As an Azure user, you may be looking for a way to manage your infrastructure with the power of Terraform. However, getting started with Terraform can be challenging, especially if you have existing resources that you want to include in your configuration. That's where Azure Terrafy comes in. Azure Terrafy is a tool that makes it easy to import your existing Azure resources into Terraform modules. In this blog post, I will introduce you to Azure Terrafy and show you how it can streamline your Azure resource management process. By the end, you will have a better understanding of how Terrafy can help you use Terraform to manage your infrastructure with ease.

Azure Terrafy is a tool that makes it easy to import your existing Azure resources into Terraform modules. Suppose you're an Azure user looking to manage your infrastructure with the power of Terraform. In that case, Azure Terrafy can save you time and effort by automating the process of incorporating your existing resources into your Terraform configuration. This is especially useful for those who have a "brownfield" environment, where their infrastructure already has a number of existing resources that need to be brought under the management of Terraform. It can save you a lot of time and effort. Without Terrafy, you would need to manually create a Terraform configuration file for each resource you want to manage. This can be tedious and error-prone, especially if you have many resources.

In addition to saving time and effort, using Azure Terrafy can also help you ensure that your Terraform configuration is accurate and up-to-date. By importing your existing resources into Terraform, you can ensure that your configuration reflects the current state of your resources rather than relying on potentially outdated documentation or manual configuration. This can help you avoid errors and ensure your infrastructure is managed effectively.

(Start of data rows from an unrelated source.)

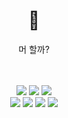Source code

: 
<div align="center">
  <div> 
    <h1>🙈</h1>
    <p>머 할까?</p>

  </div>
  <br>
  <br>
  <div>
<!--     <h2>✨ 스택 목록 ✨</h2> -->
    <img src="https://img.shields.io/badge/HTML-E34F26?style=flat-square&logo=HTML5&logoColor=white"/>
    <img src="https://img.shields.io/badge/CSS3-1572B6?style=flat-square&logo=css3&logoColor=white"/>
    <img src="https://img.shields.io/badge/JavaScript-F7DF1E?style=flat-square&logo=javascript&logoColor=white"/></br>
    <img src="https://img.shields.io/badge/TypeScript-3178C6?style=flat-square&logo=typescript&logoColor=white"/>
    <img src="https://img.shields.io/badge/REACT-61DAFB?style=flat-square&logo=react&logoColor=white"/>
    <img src="https://img.shields.io/badge/Next.js-000000?style=flat-square&logo=nextdotjs&logoColor=white"/>
    <img src="https://img.shields.io/badge/Node.JS-339933?style=flat-square&logo=nodedotjs&logoColor=white"/>
  </div>
  <br>
  <br>
<!--   <div>
    <h2>✨ 프로젝트 ✨</h2>
    <div>
      <p>JS : TodoList </p>
    <p>React : Minitter</p
    </div>
  </div> -->



<!-- 
- 🔭 I’m currently working on ... ... oz
- 🌱 I’m currently learning ... ... git
- 👯 I’m looking to collaborate on ... ... ummmm
- 🤔 I’m looking for help with ... ..
- 💬 Ask me about ... .. 
- 📫 How to reach me: ... .. 
- 😄 Pronouns: ... .... 
- ⚡ Fun fact: ... .........


![Anurag's GitHub stats](https://github-readme-stats.vercel.app/api?username=sonsodockje&show_icons=true&theme=bear)

-->




</div>
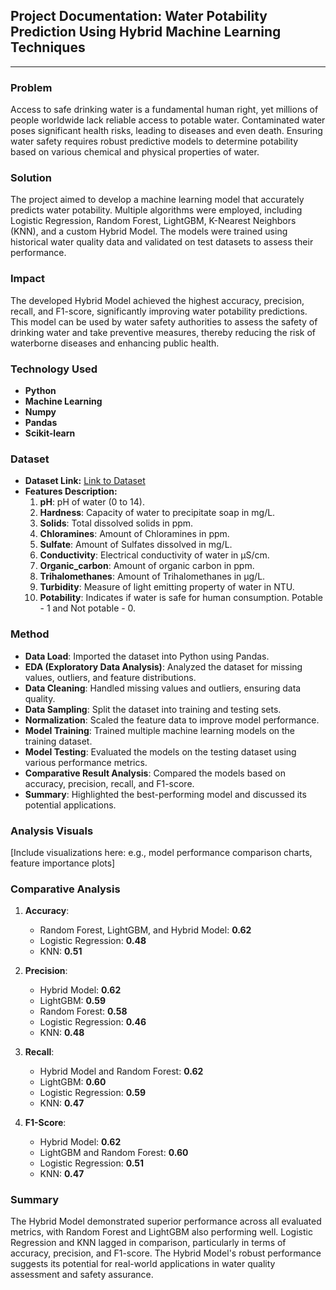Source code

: ## **Project Documentation: Water Potability Prediction Using Hybrid Machine Learning Techniques**

---

### **Problem**
Access to safe drinking water is a fundamental human right, yet millions of people worldwide lack reliable access to potable water. Contaminated water poses significant health risks, leading to diseases and even death. Ensuring water safety requires robust predictive models to determine potability based on various chemical and physical properties of water. 

### **Solution**
The project aimed to develop a machine learning model that accurately predicts water potability. Multiple algorithms were employed, including Logistic Regression, Random Forest, LightGBM, K-Nearest Neighbors (KNN), and a custom Hybrid Model. The models were trained using historical water quality data and validated on test datasets to assess their performance.

### **Impact**
The developed Hybrid Model achieved the highest accuracy, precision, recall, and F1-score, significantly improving water potability predictions. This model can be used by water safety authorities to assess the safety of drinking water and take preventive measures, thereby reducing the risk of waterborne diseases and enhancing public health.

### **Technology Used**
- **Python**
- **Machine Learning**
- **Numpy**
- **Pandas**
- **Scikit-learn**

### **Dataset**
- **Dataset Link:** [Link to Dataset](#)
- **Features Description:**
  1. **pH**: pH of water (0 to 14).
  2. **Hardness**: Capacity of water to precipitate soap in mg/L.
  3. **Solids**: Total dissolved solids in ppm.
  4. **Chloramines**: Amount of Chloramines in ppm.
  5. **Sulfate**: Amount of Sulfates dissolved in mg/L.
  6. **Conductivity**: Electrical conductivity of water in μS/cm.
  7. **Organic_carbon**: Amount of organic carbon in ppm.
  8. **Trihalomethanes**: Amount of Trihalomethanes in μg/L.
  9. **Turbidity**: Measure of light emitting property of water in NTU.
  10. **Potability**: Indicates if water is safe for human consumption. Potable - 1 and Not potable - 0.

### **Method**
- **Data Load**: Imported the dataset into Python using Pandas.
- **EDA (Exploratory Data Analysis)**: Analyzed the dataset for missing values, outliers, and feature distributions.
- **Data Cleaning**: Handled missing values and outliers, ensuring data quality.
- **Data Sampling**: Split the dataset into training and testing sets.
- **Normalization**: Scaled the feature data to improve model performance.
- **Model Training**: Trained multiple machine learning models on the training dataset.
- **Model Testing**: Evaluated the models on the testing dataset using various performance metrics.
- **Comparative Result Analysis**: Compared the models based on accuracy, precision, recall, and F1-score.
- **Summary**: Highlighted the best-performing model and discussed its potential applications.

### **Analysis Visuals**
[Include visualizations here: e.g., model performance comparison charts, feature importance plots]

### **Comparative Analysis**
1. **Accuracy**:
   - Random Forest, LightGBM, and Hybrid Model: **0.62**
   - Logistic Regression: **0.48**
   - KNN: **0.51**

2. **Precision**:
   - Hybrid Model: **0.62**
   - LightGBM: **0.59**
   - Random Forest: **0.58**
   - Logistic Regression: **0.46**
   - KNN: **0.48**

3. **Recall**:
   - Hybrid Model and Random Forest: **0.62**
   - LightGBM: **0.60**
   - Logistic Regression: **0.59**
   - KNN: **0.47**

4. **F1-Score**:
   - Hybrid Model: **0.62**
   - LightGBM and Random Forest: **0.60**
   - Logistic Regression: **0.51**
   - KNN: **0.47**

### **Summary**
The Hybrid Model demonstrated superior performance across all evaluated metrics, with Random Forest and LightGBM also performing well. Logistic Regression and KNN lagged in comparison, particularly in terms of accuracy, precision, and F1-score. The Hybrid Model's robust performance suggests its potential for real-world applications in water quality assessment and safety assurance.


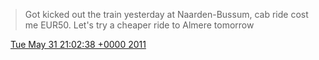 > Got kicked out the train yesterday at Naarden\-Bussum, cab ride cost me EUR50\. Let's try a cheaper ride to Almere tomorrow

<img src="../../media/tweet.ico" width="12" /> [Tue May 31 21:02:38 +0000 2011](https://twitter.com/DromerDenker/status/75668531060019200)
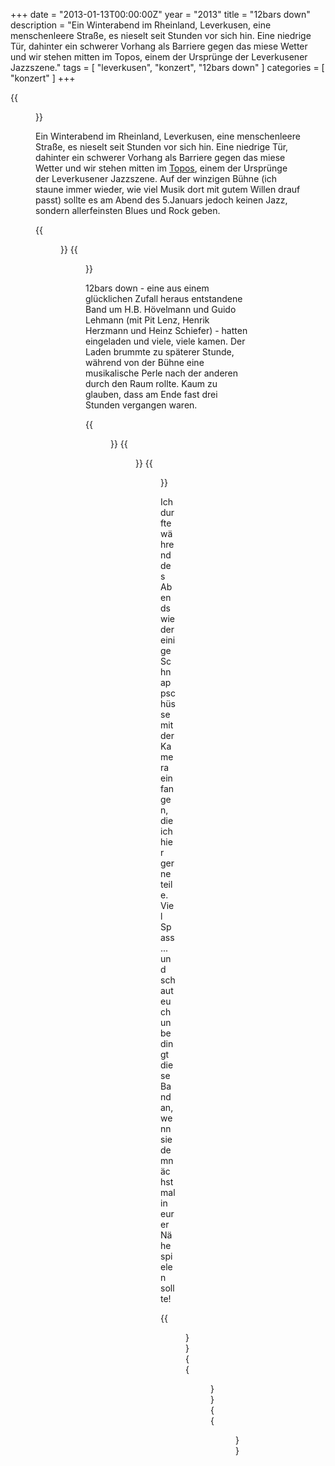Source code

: +++
date = "2013-01-13T00:00:00Z"
year = "2013"
title = "12bars down"
description = "Ein Winterabend im Rheinland, Leverkusen, eine menschenleere Straße, es nieselt seit Stunden vor sich hin. Eine niedrige Tür, dahinter ein schwerer Vorhang als Barriere gegen das miese Wetter und wir stehen mitten im Topos, einem der Ursprünge der Leverkusener Jazzszene."
tags = [ "leverkusen", "konzert", "12bars down" ]
categories = [ "konzert" ]
+++

{{<figure src="/images/2013/20130105-2307-180.jpg" title="Give me four!">}}

Ein Winterabend im Rheinland, Leverkusen, eine menschenleere Straße, es nieselt seit Stunden vor sich hin. Eine niedrige Tür, dahinter ein schwerer Vorhang als Barriere gegen das miese Wetter und wir stehen mitten im <a href="http://www.jazz-lev.de/index.php?Adr=/wir/topos.html" title="Topos" target="_blank">Topos</a>, einem der Ursprünge der Leverkusener Jazzszene. Auf der winzigen Bühne (ich staune immer wieder, wie viel Musik dort mit gutem Willen drauf passt) sollte es am Abend des 5.Januars jedoch keinen Jazz, sondern allerfeinsten Blues und Rock geben.

{{<figure src="/images/2013/20130105-2313-195.jpg" title="One man and his guitar">}}
{{<figure src="/images/2013/20130106-0011-341.jpg" title="Drumming">}}

12bars down - eine aus einem glücklichen Zufall heraus entstandene Band um H.B. Hövelmann und Guido Lehmann (mit Pit Lenz, Henrik Herzmann und Heinz Schiefer) - hatten eingeladen und viele, viele kamen. Der Laden brummte zu späterer Stunde, während von der Bühne eine musikalische Perle nach der anderen durch den Raum rollte. Kaum zu glauben, dass am Ende fast drei Stunden vergangen waren.

{{<figure src="/images/2013/20130105-2225-124.jpg" title="Hard working guitar">}}
{{<figure src="/images/2013/20130105-2357-292.jpg" title="Bass in the back">}}
{{<figure src="/images/2013/20130105-2341-240.jpg" title="Rufus T. I">}}

Ich durfte während des Abends wieder einige Schnappschüsse mit der Kamera einfangen, die ich hier gerne teile. Viel Spass ... und schaut euch unbedingt diese Band an, wenn sie demnächst mal in eurer Nähe spielen sollte!

{{<figure src="/images/2013/20130105-2310-186.jpg" title="Jetzt?">}}
{{<figure src="/images/2013/20130106-0008-327.jpg" title="Rufus T. II">}}
{{<figure src="/images/2013/20130105-2311-189.jpg" title="Dreaming guitar">}}

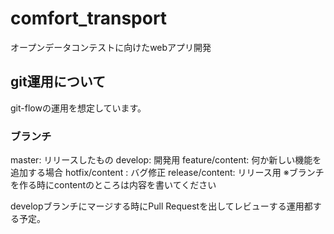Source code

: # comfort_transport
オープンデータコンテストに向けたwebアプリ開発

## git運用について
git-flowの運用を想定しています。

### ブランチ
master: リリースしたもの
develop: 開発用
feature/content: 何か新しい機能を追加する場合
hotfix/content : バグ修正
release/content: リリース用
※ブランチを作る時にcontentのところは内容を書いてください

developブランチにマージする時にPull Requestを出してレビューする運用都する予定。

Features and benefits of using Terrafy:

  • Automates the process of importing existing Azure resources into Terraform modules

  • Saves time and effort compared to manual resource management

  • Helps ensure that your Terraform configuration is accurate and up-to-date

  • Works with both Azure Resource Manager and Azure Classic resources

  • Can be easily integrated into existing Terraform workflows

How Azure Terrafy fits into the overall Azure and Terraform landscape:

  • Azure Terrafy is a tool specifically designed to help manage Azure resources in Terraform

  • It works alongside Azure Resource Manager to discover and import resources into Terraform modules

  • Azure Terrafy is just one piece of the puzzle regarding managing Azure infrastructure with Terraform. Other tools and technologies, such as Azure DevOps and Azure Functions, can also be used in conjunction with Terrafy to create a comprehensive infrastructure management solution.

Prerequisites

  • An Azure account and subscription

  • Terraform installed on your machine

  • The Azure CLI installed on your machine

  • A configured Azure CLI profile with the necessary permissions to read resources in your Azure subscription

  • Install aztfy from GitHub Releases - pre-compiled binaries on macOS, Windows & Linux platforms

Importing Existing Resources

  1. Run the aztfy command to create a new Terraform configuration file on a single resource, resource group or query for the list of resources. You can pass the —non-interactive option if you want to run in non-interactive mode. Here dapr-talk is the resource group name.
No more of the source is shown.